9 June 2017

AP Interview: France warns of risk of war in cyberspace


By JOHN LEICESTER

Cyberspace faces an approaching risk of "permanent war" between states and criminal or extremist organizations because of increasingly destructive hacking attacks, the head of the French government's cybersecurity agency warned Thursday.

In a wide-ranging interview in his office with The Associated Press, Guillaume Poupard lamented a lack of commonly agreed rules to govern cyberspace and said: "We must work collectively, not just with two or three Western countries, but on a global scale."

"With what we see today — attacks that are criminal, from states, often for espionage or fraud but also more and more for sabotage or destruction — we are getting closer, clearly, to a state of war, a state of war that could be more complicated, probably, than those we've known until now," he said.

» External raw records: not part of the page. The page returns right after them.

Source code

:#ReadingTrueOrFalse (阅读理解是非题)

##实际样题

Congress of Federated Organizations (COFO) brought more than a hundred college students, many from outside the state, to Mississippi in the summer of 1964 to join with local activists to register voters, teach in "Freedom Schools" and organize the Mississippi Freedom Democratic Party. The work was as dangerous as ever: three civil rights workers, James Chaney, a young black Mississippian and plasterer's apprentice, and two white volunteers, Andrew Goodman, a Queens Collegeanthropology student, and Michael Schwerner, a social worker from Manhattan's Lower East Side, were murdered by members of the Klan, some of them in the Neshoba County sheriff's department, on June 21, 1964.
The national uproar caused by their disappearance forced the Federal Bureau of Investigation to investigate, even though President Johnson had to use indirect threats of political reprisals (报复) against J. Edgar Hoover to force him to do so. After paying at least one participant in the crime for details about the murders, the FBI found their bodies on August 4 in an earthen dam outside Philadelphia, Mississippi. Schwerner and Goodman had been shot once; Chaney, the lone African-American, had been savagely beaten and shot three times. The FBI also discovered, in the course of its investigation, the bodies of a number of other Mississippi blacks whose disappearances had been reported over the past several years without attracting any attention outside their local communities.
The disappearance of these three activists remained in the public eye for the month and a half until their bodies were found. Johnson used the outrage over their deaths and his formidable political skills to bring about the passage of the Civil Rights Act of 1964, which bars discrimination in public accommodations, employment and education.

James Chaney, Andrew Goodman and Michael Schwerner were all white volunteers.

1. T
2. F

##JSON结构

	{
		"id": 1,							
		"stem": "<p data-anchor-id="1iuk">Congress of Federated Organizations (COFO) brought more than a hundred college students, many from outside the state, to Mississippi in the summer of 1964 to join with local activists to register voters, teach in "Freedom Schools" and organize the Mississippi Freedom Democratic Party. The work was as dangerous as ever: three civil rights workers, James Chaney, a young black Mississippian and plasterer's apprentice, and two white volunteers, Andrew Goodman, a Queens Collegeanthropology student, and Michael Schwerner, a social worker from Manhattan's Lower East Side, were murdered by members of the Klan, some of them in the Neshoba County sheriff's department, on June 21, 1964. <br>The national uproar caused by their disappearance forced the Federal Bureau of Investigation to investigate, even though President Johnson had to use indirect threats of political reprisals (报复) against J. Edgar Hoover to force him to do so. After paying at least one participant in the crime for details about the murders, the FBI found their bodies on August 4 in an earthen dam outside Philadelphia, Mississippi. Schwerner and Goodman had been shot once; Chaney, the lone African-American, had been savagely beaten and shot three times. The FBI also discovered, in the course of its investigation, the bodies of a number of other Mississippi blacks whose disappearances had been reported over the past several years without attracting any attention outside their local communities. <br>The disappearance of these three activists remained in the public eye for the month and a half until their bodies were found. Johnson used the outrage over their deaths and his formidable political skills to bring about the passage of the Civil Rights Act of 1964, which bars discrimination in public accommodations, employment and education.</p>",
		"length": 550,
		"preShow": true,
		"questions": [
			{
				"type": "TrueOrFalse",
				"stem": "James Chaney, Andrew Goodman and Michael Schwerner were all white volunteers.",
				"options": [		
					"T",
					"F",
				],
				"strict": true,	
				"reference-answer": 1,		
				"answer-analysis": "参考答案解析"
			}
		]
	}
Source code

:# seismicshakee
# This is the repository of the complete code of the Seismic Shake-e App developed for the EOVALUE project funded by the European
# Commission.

His comments echoed testimony from the head of the U.S. National Security Agency, Adm. Michael Rogers, to the Senate Armed Services Committee on May 9. Rogers spoke of "cyber effects" being used by states "to maintain the initiative just short of war" and said: "'Cyber war' is not some future concept or cinematic spectacle, it is real and here to stay."

Poupard said "the most nightmare scenario, the point of view that Rogers expressed and which I share" would be "a sort of permanent war — between states, between states and other organizations, which can be criminal and terrorist organizations — where everyone will attack each other, without really knowing who did what. A sort of generalized chaos that could affect all of cyberspace."

Poupard is director general of the government cyber-defense agency known in France by its acronym, ANSSI. Its agents were immediately called to deal with the aftermath of a hack and massive document leak that hit the election campaign of President Emmanuel Macron just two days before his May 7 victory.

Contrary to Rogers, who said the U.S. warned France of "Russian activity" before Macron's win, Poupard didn't point the finger at Russia. He told the AP that ANSSI's investigation found no trace behind the Macron hack of the notorious hacking group APT28 — identified by the U.S. government as a Russian intelligence outfit and blamed for hacks of the U.S. election campaign, anti-doping agencies and other targets. The group also is known by other names, including "Fancy Bear."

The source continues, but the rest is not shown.